What are the lines, copied exactly, from the one containing "Beobachtung: Setzt man" through the last line of the records below, both included?

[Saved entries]
_____

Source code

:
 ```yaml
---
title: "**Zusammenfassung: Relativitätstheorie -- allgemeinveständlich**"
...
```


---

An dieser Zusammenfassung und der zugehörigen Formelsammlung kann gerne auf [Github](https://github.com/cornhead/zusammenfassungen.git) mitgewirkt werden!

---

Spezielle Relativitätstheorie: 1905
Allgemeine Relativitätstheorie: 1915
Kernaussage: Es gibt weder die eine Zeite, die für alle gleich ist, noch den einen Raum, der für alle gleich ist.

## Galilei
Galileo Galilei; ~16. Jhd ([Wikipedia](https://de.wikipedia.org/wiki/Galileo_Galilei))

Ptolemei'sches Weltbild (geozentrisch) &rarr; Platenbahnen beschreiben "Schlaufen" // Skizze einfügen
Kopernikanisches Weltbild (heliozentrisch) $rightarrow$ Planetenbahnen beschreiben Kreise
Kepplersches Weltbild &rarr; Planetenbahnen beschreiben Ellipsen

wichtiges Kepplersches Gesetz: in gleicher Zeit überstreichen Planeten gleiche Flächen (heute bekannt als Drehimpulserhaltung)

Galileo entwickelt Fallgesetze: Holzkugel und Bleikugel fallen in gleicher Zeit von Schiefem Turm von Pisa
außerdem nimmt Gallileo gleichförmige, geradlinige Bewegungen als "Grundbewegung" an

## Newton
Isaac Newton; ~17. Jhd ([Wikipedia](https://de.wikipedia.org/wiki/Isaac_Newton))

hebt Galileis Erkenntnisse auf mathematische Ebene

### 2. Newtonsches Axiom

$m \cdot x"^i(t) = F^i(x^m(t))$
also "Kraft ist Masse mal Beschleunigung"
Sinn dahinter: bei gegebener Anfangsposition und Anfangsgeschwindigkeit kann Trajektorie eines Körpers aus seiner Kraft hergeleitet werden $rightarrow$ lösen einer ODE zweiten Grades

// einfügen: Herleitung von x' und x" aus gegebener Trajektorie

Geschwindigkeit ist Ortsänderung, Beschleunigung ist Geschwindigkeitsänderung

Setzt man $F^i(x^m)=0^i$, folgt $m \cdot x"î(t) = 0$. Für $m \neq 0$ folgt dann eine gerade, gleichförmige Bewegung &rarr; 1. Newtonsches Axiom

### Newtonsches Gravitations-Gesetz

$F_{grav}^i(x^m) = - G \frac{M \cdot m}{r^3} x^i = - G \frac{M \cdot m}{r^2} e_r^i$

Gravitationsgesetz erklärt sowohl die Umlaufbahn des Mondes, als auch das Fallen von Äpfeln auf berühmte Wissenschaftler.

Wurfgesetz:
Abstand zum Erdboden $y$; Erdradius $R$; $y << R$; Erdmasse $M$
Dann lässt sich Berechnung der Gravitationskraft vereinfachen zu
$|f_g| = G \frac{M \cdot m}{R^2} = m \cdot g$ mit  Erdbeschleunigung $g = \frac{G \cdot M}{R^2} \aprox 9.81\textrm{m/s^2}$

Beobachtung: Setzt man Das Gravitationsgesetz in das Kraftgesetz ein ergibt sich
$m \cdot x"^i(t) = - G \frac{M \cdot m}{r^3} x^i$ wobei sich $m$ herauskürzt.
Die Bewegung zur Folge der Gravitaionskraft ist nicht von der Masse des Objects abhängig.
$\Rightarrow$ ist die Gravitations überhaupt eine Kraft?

_____

[OUTPUT OF THE EXERCISE]
Beobachtung: Setzt man Das Gravitationsgesetz in das Kraftgesetz ein ergibt sich
$m \cdot x"^i(t) = - G \frac{M \cdot m}{r^3} x^i$ wobei sich $m$ herauskürzt.
Die Bewegung zur Folge der Gravitaionskraft ist nicht von der Masse des Objects abhängig.
$\Rightarrow$ ist die Gravitations überhaupt eine Kraft?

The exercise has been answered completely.